Work task> Each line of the records is to be returned verbatim, with the images omitted.

Records for the exercise>

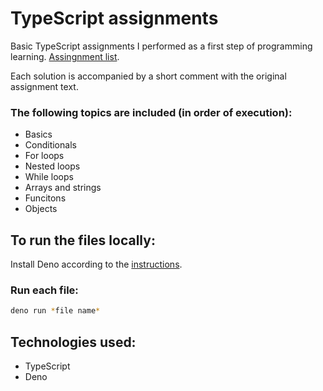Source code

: # TypeScript assignments

Basic TypeScript assignments I performed as a first step of programming learning. [Assingnment list](https://git.sr.ht/~disolovyov/assignments).

Each solution is accompanied by a short comment with the original assignment text.

### The following topics are included (in order of execution):

* Basics
* Conditionals
* For loops
* Nested loops
* While loops
* Arrays and strings
* Funcitons
* Objects

## To run the files locally: 

Install Deno according to the [instructions](https://docs.deno.com/runtime/manual/getting_started/installation).

### Run each file: 

```sh
deno run *file name*
```

## Technologies used:

* TypeScript
* Deno

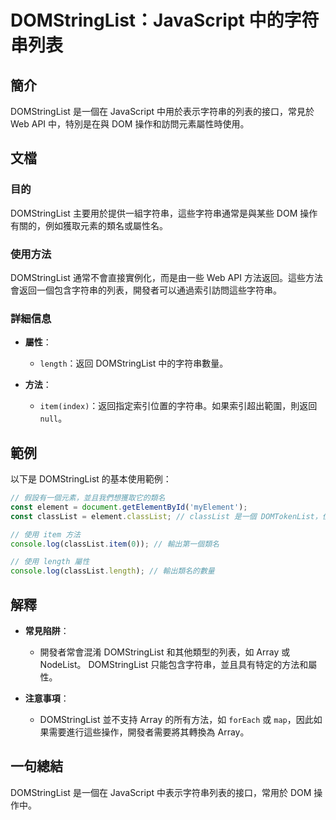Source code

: <!--
Meta Description: # DOMStringList：JavaScript 中的字符串列表 ## 簡介 DOMStringList 是一個在 JavaScript 中用於表示字符串的列表的接口，常見於 Web API 中，特別是在與 DOM 操作和訪問元素屬性時使用。 ## 文檔 ### 目的 DOMStringList...
Meta Keywords: domstringlist, classlist, javascript, dom, length
-->

# DOMStringList：JavaScript 中的字符串列表

## 簡介
DOMStringList 是一個在 JavaScript 中用於表示字符串的列表的接口，常見於 Web API 中，特別是在與 DOM 操作和訪問元素屬性時使用。

## 文檔
### 目的
DOMStringList 主要用於提供一組字符串，這些字符串通常是與某些 DOM 操作有關的，例如獲取元素的類名或屬性名。

### 使用方法
DOMStringList 通常不會直接實例化，而是由一些 Web API 方法返回。這些方法會返回一個包含字符串的列表，開發者可以通過索引訪問這些字符串。

### 詳細信息
- **屬性**：
  - `length`：返回 DOMStringList 中的字符串數量。
  
- **方法**：
  - `item(index)`：返回指定索引位置的字符串。如果索引超出範圍，則返回 `null`。

## 範例
以下是 DOMStringList 的基本使用範例：

```javascript
// 假設有一個元素，並且我們想獲取它的類名
const element = document.getElementById('myElement');
const classList = element.classList; // classList 是一個 DOMTokenList，但可以與 DOMStringList 類似

// 使用 item 方法
console.log(classList.item(0)); // 輸出第一個類名

// 使用 length 屬性
console.log(classList.length); // 輸出類名的數量
```

## 解釋
- **常見陷阱**：
  - 開發者常會混淆 DOMStringList 和其他類型的列表，如 Array 或 NodeList。 DOMStringList 只能包含字符串，並且具有特定的方法和屬性。
  
- **注意事項**：
  - DOMStringList 並不支持 Array 的所有方法，如 `forEach` 或 `map`，因此如果需要進行這些操作，開發者需要將其轉換為 Array。

## 一句總結
DOMStringList 是一個在 JavaScript 中表示字符串列表的接口，常用於 DOM 操作中。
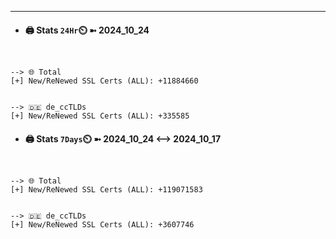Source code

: 

---
- #### 🖨️ **Stats** `24Hr`⏲️ ➼ 2024_10_24
```console


--> 🌐 Total
[+] New/ReNewed SSL Certs (ALL): +11884660


--> 🇩🇪 de_ccTLDs
[+] New/ReNewed SSL Certs (ALL): +335585

```

- #### 🖨️ **Stats** `7Days`⏲️ ➼ 2024_10_24 <--> 2024_10_17
```console


--> 🌐 Total
[+] New/ReNewed SSL Certs (ALL): +119071583


--> 🇩🇪 de_ccTLDs
[+] New/ReNewed SSL Certs (ALL): +3607746

```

Output for this exercise>
Source code

: # TypeScript assignments

Basic TypeScript assignments I performed as a first step of programming learning. [Assingnment list](https://git.sr.ht/~disolovyov/assignments).

Each solution is accompanied by a short comment with the original assignment text.

### The following topics are included (in order of execution):

* Basics
* Conditionals
* For loops
* Nested loops
* While loops
* Arrays and strings
* Funcitons
* Objects

## To run the files locally: 

Install Deno according to the [instructions](https://docs.deno.com/runtime/manual/getting_started/installation).

### Run each file: 

```sh
deno run *file name*
```

## Technologies used:

* TypeScript
* Deno

Source code

: <!--
Meta Description: # DOMStringList：JavaScript 中的字符串列表 ## 簡介 DOMStringList 是一個在 JavaScript 中用於表示字符串的列表的接口，常見於 Web API 中，特別是在與 DOM 操作和訪問元素屬性時使用。 ## 文檔 ### 目的 DOMStringList...
Meta Keywords: domstringlist, classlist, javascript, dom, length
-->

# DOMStringList：JavaScript 中的字符串列表

## 簡介
DOMStringList 是一個在 JavaScript 中用於表示字符串的列表的接口，常見於 Web API 中，特別是在與 DOM 操作和訪問元素屬性時使用。

## 文檔
### 目的
DOMStringList 主要用於提供一組字符串，這些字符串通常是與某些 DOM 操作有關的，例如獲取元素的類名或屬性名。

### 使用方法
DOMStringList 通常不會直接實例化，而是由一些 Web API 方法返回。這些方法會返回一個包含字符串的列表，開發者可以通過索引訪問這些字符串。

### 詳細信息
- **屬性**：
  - `length`：返回 DOMStringList 中的字符串數量。
  
- **方法**：
  - `item(index)`：返回指定索引位置的字符串。如果索引超出範圍，則返回 `null`。

## 範例
以下是 DOMStringList 的基本使用範例：

```javascript
// 假設有一個元素，並且我們想獲取它的類名
const element = document.getElementById('myElement');
const classList = element.classList; // classList 是一個 DOMTokenList，但可以與 DOMStringList 類似

// 使用 item 方法
console.log(classList.item(0)); // 輸出第一個類名

// 使用 length 屬性
console.log(classList.length); // 輸出類名的數量
```

## 解釋
- **常見陷阱**：
  - 開發者常會混淆 DOMStringList 和其他類型的列表，如 Array 或 NodeList。 DOMStringList 只能包含字符串，並且具有特定的方法和屬性。
  
- **注意事項**：
  - DOMStringList 並不支持 Array 的所有方法，如 `forEach` 或 `map`，因此如果需要進行這些操作，開發者需要將其轉換為 Array。

## 一句總結
DOMStringList 是一個在 JavaScript 中表示字符串列表的接口，常用於 DOM 操作中。
Source code

: 

---
- #### 🖨️ **Stats** `24Hr`⏲️ ➼ 2024_10_24
```console


--> 🌐 Total
[+] New/ReNewed SSL Certs (ALL): +11884660


--> 🇩🇪 de_ccTLDs
[+] New/ReNewed SSL Certs (ALL): +335585

```

- #### 🖨️ **Stats** `7Days`⏲️ ➼ 2024_10_24 <--> 2024_10_17
```console


--> 🌐 Total
[+] New/ReNewed SSL Certs (ALL): +119071583


--> 🇩🇪 de_ccTLDs
[+] New/ReNewed SSL Certs (ALL): +3607746

```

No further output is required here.